Which lines of the records below contain the string "using"? Report each of them.

==*==

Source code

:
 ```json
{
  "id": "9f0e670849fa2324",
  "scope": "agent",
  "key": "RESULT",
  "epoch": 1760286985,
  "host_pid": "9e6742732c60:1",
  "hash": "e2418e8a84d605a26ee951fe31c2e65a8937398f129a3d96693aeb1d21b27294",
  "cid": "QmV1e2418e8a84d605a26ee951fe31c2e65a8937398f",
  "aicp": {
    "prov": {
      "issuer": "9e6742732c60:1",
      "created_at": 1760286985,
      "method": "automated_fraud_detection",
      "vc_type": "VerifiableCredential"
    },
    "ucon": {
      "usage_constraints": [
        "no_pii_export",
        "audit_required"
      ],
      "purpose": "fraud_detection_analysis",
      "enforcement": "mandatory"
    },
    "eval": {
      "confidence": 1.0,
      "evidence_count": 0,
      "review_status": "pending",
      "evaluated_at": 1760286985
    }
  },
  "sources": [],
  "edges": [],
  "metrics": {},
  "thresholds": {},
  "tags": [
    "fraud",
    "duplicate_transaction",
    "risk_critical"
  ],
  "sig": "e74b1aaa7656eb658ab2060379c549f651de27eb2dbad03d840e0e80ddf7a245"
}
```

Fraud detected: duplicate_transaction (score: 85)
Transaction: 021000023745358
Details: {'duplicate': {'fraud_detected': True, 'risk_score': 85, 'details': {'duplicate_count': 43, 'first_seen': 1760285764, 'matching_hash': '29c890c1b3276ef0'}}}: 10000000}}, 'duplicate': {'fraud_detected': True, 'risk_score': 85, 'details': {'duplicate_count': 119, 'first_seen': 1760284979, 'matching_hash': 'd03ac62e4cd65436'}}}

==*==

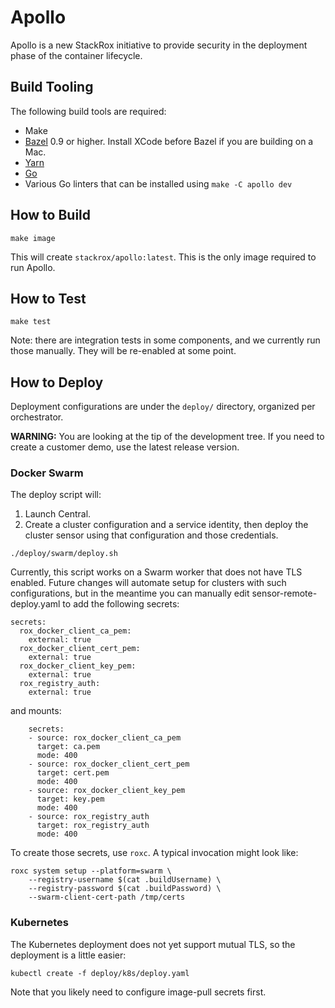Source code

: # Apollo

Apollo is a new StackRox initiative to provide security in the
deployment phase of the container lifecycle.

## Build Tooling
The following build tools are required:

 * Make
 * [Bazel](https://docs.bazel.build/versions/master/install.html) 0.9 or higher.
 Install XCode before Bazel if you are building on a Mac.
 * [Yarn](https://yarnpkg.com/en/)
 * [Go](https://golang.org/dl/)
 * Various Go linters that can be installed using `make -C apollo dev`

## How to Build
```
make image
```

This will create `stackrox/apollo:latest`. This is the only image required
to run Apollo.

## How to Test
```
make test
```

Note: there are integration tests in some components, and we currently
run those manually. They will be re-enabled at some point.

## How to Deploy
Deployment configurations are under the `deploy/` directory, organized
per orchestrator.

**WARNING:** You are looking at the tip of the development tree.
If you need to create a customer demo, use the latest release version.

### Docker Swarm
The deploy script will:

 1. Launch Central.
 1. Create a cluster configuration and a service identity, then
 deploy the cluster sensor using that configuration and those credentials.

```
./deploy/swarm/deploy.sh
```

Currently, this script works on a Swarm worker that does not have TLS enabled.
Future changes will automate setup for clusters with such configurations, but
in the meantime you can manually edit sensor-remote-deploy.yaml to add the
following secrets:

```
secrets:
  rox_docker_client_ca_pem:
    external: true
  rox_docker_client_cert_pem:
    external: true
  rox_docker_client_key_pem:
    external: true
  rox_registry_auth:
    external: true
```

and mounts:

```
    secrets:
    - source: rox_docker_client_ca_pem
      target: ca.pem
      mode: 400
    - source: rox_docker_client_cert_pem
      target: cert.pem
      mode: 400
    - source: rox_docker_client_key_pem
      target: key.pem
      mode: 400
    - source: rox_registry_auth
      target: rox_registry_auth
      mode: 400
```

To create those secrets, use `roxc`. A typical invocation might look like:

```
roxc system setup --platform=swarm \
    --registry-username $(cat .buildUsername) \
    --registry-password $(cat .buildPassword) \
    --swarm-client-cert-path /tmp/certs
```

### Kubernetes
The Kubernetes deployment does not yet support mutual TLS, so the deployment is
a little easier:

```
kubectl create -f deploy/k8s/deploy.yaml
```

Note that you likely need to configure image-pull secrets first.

==*==

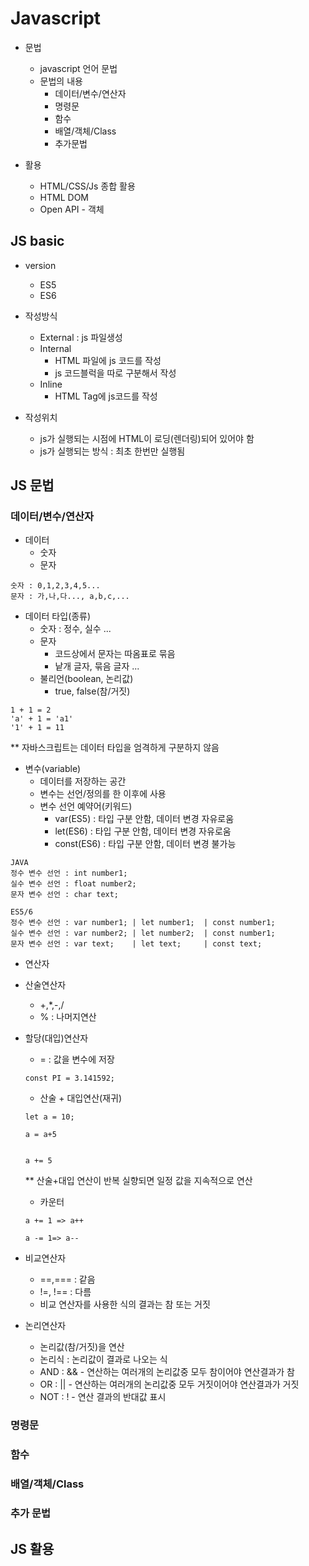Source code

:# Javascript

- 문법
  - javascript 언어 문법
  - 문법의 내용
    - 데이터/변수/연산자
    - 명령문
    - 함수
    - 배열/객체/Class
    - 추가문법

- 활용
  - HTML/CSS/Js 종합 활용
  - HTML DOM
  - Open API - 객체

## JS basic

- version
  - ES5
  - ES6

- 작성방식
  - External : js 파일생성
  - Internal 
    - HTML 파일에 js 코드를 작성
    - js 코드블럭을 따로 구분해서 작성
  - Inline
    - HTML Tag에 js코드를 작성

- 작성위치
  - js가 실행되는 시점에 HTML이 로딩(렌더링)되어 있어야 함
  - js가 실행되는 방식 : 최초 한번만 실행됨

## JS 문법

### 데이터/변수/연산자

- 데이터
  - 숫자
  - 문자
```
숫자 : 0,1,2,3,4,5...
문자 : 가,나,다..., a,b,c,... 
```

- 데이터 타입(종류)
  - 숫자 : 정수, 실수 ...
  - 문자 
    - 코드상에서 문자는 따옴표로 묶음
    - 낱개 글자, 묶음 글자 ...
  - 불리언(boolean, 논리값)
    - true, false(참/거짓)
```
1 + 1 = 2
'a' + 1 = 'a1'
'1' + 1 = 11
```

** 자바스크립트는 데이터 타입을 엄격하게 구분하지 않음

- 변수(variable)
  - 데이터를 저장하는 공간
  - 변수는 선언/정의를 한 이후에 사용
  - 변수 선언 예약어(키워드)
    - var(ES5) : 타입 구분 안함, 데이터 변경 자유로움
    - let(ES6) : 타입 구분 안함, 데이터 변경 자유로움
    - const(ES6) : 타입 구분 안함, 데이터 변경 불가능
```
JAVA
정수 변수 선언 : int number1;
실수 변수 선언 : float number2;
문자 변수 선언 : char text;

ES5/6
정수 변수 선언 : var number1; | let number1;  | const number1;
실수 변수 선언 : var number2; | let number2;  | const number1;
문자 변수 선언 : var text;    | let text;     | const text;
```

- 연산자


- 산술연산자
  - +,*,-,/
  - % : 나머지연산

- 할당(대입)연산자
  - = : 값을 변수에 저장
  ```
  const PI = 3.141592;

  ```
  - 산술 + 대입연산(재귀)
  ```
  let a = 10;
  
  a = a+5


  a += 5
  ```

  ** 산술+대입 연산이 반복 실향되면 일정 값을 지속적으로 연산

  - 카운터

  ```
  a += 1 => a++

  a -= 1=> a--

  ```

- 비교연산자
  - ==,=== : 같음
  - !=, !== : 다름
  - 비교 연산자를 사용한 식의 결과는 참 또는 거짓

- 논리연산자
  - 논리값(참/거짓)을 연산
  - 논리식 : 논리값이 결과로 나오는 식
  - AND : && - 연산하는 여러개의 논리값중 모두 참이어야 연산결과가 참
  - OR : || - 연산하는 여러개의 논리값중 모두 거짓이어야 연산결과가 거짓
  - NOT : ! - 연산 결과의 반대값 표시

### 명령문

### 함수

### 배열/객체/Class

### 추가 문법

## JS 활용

==*==

:: Task result ::
 * Various Go linters that can be installed using `make -C apollo dev`
 deploy the cluster sensor using that configuration and those credentials.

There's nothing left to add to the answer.